Data: SISALv3Kaushal et al. 2024, Earth Syst. Sci. Data 16, 1933–1963 · database DOI 10.5287/ora-2nanwp4rk. RDF conversion, Savitzky–Golay smoothing, and the MIS-band plotting conventions: the GeoScience-FAIRification-LOD repository by the Research Squirrel Engineers. The TTL snapshot used here was produced by plot_sisal_from_csv.py in that repository, which also ships static .svg/.jpg plots of the records shown below.

Why this dataset?

Corchia is one of the longer and better-dated speleothem records in SISALv3: four separate stalagmites (SISAL entity IDs 665, 667, 668, 670) covering parts of the last glacial cycle and the Holocene (~2.5–140 ka BP), with paired δ18O and δ13C measurements (~1,200 of each).
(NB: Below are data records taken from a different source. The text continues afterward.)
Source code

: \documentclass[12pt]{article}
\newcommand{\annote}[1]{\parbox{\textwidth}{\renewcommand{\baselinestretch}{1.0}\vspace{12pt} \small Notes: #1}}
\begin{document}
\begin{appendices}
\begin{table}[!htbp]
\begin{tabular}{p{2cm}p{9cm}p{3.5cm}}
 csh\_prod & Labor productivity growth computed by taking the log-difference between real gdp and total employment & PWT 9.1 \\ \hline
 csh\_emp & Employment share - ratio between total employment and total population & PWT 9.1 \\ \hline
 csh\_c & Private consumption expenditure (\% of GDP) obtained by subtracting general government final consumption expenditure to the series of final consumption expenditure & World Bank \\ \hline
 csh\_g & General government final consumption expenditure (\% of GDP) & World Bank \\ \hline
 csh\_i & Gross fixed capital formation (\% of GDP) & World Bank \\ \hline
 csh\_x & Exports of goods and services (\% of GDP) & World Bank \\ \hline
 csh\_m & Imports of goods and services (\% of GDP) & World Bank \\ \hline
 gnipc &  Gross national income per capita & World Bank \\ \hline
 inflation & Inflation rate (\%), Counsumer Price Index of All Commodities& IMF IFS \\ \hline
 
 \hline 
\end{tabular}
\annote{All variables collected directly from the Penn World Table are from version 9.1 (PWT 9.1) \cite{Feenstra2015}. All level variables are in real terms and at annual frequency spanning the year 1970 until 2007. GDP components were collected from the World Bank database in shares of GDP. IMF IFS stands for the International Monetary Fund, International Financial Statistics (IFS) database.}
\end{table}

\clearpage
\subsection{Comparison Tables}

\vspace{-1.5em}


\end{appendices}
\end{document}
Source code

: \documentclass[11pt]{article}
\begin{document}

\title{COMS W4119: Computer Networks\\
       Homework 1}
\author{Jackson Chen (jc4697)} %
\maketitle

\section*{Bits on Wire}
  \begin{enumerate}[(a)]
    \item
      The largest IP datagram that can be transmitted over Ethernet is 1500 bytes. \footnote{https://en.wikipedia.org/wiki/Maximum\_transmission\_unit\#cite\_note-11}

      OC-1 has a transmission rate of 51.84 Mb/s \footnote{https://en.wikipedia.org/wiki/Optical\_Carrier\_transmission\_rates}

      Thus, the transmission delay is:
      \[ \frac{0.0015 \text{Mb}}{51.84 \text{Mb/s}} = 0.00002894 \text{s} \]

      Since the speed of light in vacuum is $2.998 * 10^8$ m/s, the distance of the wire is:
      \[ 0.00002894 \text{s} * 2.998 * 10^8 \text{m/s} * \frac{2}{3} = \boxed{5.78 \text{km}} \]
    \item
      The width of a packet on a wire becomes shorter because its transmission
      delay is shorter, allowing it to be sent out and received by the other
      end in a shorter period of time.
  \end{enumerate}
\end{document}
That makes it a rewarding teaching dataset: long enough to cross several glacial–interglacial boundaries, short enough to plot fluently in the browser, and with two proxies side by side so the δ18O (hydroclimate) vs. δ13C (vegetation / soil CO₂) contrast becomes visible.

What you’ll learn

  • How to load a static TTL file into Pyodide via Quarto’s resources: frontmatter and parse it with rdflib
  • How to write SPARQL against an in-memory graph to pull out paired proxy observations and their pre-computed smoothed values
  • How to overlay Marine Isotope Stage bands on a time axis using matplotlib.axhspan — the standard palaeoclimate convention of age increasing downwards on the y-axis

Data-context notes

  • Age convention. geolod:ageKaBP stores calendar age in thousands of years before present (ka BP). The axis is conventionally drawn with the present at the top and deeper time below — ax.invert_yaxis() after setting limits.
  • Pre-computed smoothing. The RDF already carries two smoothed variants per observation — an 11-point rolling median (geolod:smoothedValue_rollingMedian) and a Savitzky–Golay filter (geolod:smoothedValue_savgol, w=11, polyorder=2). We plot the raw values in faded grey and the Savitzky–Golay smoother on top in black, mirroring the EPICA-style layout used by the upstream repository.
  • Four entities, one cave. A single cave can host multiple stalagmites, and Corchia has four: SISAL entity_id 665, 667, 668, 670. We colour them separately so the overlap and complementarity of their age ranges becomes visible. Treating all four as a single undifferentiated series would wash that out.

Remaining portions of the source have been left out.